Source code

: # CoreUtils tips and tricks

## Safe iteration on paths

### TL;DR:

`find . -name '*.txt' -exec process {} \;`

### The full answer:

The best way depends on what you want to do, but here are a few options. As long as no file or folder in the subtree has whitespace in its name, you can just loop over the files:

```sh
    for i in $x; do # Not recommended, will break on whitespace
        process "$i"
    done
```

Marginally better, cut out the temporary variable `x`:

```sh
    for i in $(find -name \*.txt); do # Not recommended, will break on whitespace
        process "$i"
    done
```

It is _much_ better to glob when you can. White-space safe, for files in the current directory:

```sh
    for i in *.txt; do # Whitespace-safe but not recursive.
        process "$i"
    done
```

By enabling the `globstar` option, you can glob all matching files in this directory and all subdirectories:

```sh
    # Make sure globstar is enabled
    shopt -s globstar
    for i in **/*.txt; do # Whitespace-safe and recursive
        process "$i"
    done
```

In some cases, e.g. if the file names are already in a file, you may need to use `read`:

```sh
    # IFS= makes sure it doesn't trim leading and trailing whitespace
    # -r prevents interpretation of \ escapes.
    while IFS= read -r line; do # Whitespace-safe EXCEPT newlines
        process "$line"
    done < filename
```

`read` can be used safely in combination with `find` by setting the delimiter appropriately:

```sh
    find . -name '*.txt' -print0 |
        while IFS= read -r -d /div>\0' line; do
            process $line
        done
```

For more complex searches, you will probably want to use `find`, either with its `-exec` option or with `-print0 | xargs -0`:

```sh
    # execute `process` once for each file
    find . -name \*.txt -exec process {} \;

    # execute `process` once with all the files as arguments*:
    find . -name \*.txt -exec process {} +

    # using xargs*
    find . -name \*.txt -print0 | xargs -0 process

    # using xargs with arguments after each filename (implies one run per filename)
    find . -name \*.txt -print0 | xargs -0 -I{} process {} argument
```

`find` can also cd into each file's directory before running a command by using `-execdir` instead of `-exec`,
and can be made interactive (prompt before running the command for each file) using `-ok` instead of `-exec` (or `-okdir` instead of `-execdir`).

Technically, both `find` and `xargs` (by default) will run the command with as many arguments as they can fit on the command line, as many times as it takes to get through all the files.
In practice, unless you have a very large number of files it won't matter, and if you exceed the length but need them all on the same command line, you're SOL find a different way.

- - - - - - -

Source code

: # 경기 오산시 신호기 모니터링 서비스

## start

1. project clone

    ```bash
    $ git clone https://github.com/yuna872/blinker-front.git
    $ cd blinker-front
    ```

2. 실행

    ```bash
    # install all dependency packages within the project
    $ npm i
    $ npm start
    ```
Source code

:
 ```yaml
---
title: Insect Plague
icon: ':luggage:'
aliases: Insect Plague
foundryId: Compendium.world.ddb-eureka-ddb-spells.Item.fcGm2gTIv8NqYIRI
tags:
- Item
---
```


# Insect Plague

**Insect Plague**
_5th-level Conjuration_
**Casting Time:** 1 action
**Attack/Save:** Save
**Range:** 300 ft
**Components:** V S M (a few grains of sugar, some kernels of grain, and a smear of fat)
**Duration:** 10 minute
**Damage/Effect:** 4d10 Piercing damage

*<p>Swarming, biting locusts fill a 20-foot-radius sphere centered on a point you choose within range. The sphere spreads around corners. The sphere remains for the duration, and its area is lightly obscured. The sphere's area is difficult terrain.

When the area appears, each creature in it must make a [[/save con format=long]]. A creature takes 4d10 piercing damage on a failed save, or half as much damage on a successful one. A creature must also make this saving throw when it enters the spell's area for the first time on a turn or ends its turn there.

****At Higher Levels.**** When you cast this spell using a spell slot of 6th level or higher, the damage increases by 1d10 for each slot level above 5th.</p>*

- - - - - - -

# ASSIGNMENT
Please give again the lines above between the line holding "신호기 모니터링 서비스" and the line holding "level above 5th.</p>*", inclusive, exactly as they are and with nothing added.

# OUTPUT
: # 경기 오산시 신호기 모니터링 서비스

## start

1. project clone

    ```bash
    $ git clone https://github.com/yuna872/blinker-front.git
    $ cd blinker-front
    ```

2. 실행

    ```bash
    # install all dependency packages within the project
    $ npm i
    $ npm start
    ```
Source code

:
 ```yaml
---
title: Insect Plague
icon: ':luggage:'
aliases: Insect Plague
foundryId: Compendium.world.ddb-eureka-ddb-spells.Item.fcGm2gTIv8NqYIRI
tags:
- Item
---
```


# Insect Plague

**Insect Plague**
_5th-level Conjuration_
**Casting Time:** 1 action
**Attack/Save:** Save
**Range:** 300 ft
**Components:** V S M (a few grains of sugar, some kernels of grain, and a smear of fat)
**Duration:** 10 minute
**Damage/Effect:** 4d10 Piercing damage

*<p>Swarming, biting locusts fill a 20-foot-radius sphere centered on a point you choose within range. The sphere spreads around corners. The sphere remains for the duration, and its area is lightly obscured. The sphere's area is difficult terrain.

When the area appears, each creature in it must make a [[/save con format=long]]. A creature takes 4d10 piercing damage on a failed save, or half as much damage on a successful one. A creature must also make this saving throw when it enters the spell's area for the first time on a turn or ends its turn there.

****At Higher Levels.**** When you cast this spell using a spell slot of 6th level or higher, the damage increases by 1d10 for each slot level above 5th.</p>*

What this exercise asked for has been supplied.